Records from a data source

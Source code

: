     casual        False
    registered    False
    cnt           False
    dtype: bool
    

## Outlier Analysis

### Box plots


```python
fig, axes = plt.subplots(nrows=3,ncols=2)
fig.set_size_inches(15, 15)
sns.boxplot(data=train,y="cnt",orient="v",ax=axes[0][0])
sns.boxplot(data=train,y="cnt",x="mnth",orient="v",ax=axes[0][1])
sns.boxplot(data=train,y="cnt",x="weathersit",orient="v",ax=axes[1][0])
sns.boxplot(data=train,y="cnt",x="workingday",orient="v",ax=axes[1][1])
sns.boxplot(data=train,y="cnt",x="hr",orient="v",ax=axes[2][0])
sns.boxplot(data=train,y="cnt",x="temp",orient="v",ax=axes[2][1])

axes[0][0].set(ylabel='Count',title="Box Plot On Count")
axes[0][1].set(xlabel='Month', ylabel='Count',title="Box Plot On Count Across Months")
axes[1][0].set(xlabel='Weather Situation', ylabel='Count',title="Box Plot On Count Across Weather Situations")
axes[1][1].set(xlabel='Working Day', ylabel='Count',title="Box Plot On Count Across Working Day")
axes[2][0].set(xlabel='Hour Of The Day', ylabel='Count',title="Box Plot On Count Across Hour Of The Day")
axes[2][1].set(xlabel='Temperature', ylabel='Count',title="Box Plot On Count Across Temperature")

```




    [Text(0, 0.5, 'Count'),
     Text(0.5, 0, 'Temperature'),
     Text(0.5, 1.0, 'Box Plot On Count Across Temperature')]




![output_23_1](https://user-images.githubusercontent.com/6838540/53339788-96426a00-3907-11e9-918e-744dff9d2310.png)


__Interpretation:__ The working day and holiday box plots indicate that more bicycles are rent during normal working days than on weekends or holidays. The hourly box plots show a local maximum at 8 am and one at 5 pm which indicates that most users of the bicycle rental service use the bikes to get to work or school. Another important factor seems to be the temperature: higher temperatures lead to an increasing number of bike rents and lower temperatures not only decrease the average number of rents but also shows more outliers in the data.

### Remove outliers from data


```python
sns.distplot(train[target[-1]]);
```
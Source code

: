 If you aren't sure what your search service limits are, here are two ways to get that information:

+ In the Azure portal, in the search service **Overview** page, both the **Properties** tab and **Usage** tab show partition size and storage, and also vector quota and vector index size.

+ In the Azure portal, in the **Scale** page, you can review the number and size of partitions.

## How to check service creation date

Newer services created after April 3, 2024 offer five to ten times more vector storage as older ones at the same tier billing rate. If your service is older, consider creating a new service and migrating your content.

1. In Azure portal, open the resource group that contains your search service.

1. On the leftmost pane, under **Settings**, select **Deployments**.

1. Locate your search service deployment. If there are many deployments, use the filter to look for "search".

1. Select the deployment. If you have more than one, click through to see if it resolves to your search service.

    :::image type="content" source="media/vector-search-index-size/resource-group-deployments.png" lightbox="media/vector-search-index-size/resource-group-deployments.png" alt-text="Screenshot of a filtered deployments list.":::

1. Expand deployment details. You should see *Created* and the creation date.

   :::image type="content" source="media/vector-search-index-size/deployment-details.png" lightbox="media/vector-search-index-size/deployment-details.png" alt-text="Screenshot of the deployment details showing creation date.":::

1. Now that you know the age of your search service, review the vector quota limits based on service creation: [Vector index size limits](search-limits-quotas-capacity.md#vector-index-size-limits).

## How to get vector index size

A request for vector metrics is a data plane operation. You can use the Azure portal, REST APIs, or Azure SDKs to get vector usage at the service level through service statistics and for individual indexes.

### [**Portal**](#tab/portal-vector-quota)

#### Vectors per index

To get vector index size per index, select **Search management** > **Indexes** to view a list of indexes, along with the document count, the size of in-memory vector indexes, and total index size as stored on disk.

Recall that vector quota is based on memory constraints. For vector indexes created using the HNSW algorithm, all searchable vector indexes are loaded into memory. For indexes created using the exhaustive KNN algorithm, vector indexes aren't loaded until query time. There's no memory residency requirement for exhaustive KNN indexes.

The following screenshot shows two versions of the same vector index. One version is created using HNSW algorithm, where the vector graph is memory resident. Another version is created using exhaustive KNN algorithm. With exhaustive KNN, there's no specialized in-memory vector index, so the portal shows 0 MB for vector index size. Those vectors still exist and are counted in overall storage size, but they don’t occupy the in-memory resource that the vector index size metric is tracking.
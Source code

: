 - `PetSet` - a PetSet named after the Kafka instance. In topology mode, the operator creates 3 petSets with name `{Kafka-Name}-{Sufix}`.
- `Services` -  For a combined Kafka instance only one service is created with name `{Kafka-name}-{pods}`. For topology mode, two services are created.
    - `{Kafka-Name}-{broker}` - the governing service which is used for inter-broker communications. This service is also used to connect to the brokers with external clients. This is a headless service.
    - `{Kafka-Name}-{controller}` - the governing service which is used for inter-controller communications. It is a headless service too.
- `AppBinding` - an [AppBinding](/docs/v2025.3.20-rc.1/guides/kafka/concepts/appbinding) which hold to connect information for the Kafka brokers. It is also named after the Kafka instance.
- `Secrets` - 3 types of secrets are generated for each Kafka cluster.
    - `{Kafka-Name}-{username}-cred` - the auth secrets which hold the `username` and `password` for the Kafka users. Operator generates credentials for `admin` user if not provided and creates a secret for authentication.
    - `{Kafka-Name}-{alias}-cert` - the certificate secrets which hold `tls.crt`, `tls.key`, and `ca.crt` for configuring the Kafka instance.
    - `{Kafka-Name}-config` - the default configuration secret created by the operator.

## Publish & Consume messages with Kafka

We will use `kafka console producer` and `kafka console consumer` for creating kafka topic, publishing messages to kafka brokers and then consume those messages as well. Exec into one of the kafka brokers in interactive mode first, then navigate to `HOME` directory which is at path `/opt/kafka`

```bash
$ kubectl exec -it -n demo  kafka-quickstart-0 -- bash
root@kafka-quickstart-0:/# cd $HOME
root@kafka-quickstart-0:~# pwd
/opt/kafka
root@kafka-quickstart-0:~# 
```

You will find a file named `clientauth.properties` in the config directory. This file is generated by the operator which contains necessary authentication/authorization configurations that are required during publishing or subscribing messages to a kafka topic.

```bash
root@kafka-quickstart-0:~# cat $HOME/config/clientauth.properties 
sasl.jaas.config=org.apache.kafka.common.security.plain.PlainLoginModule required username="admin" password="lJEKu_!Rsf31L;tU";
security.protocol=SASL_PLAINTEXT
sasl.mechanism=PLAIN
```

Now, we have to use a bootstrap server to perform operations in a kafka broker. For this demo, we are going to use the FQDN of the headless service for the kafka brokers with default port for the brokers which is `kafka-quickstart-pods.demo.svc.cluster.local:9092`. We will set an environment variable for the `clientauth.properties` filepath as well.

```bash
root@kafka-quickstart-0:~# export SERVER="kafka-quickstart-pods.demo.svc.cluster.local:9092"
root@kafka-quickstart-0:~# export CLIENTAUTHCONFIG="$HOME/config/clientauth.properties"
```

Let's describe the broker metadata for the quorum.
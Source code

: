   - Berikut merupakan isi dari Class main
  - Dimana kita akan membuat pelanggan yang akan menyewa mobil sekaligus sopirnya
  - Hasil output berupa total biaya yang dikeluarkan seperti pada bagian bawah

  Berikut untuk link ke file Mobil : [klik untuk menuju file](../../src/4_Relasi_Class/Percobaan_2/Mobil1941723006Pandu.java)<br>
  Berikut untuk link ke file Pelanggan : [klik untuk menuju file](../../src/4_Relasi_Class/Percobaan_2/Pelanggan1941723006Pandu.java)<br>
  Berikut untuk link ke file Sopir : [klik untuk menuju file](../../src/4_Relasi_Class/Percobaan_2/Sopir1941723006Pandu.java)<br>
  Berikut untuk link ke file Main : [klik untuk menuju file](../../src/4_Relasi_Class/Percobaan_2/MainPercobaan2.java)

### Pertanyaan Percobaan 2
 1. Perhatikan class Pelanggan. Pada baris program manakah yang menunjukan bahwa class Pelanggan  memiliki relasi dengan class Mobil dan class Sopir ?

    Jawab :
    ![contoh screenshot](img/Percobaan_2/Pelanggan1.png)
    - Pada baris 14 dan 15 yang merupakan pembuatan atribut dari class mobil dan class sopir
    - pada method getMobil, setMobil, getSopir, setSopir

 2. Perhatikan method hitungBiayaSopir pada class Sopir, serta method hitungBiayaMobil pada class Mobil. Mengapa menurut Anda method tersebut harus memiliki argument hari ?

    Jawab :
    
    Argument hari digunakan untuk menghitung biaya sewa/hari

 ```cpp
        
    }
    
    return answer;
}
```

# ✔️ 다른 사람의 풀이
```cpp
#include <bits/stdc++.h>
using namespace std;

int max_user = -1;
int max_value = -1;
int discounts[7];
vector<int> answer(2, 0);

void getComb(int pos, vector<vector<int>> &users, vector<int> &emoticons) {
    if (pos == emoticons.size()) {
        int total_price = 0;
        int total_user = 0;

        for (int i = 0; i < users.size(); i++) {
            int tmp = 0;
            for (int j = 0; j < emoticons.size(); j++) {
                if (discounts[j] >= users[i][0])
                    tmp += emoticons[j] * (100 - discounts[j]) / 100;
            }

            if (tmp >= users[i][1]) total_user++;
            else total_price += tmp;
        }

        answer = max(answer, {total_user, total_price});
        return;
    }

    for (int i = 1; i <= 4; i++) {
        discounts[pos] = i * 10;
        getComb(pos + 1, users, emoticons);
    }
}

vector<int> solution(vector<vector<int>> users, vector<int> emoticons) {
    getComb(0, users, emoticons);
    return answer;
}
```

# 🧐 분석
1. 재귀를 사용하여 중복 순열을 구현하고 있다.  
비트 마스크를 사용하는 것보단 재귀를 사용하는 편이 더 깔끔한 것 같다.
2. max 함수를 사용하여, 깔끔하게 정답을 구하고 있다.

▶ [Work order]:
Look through the data and gather every line with the string "memiliki" in it.

▶ [Output of the task]:
 1. Perhatikan class Pelanggan. Pada baris program manakah yang menunjukan bahwa class Pelanggan  memiliki relasi dengan class Mobil dan class Sopir ?
 2. Perhatikan method hitungBiayaSopir pada class Sopir, serta method hitungBiayaMobil pada class Mobil. Mengapa menurut Anda method tersebut harus memiliki argument hari ?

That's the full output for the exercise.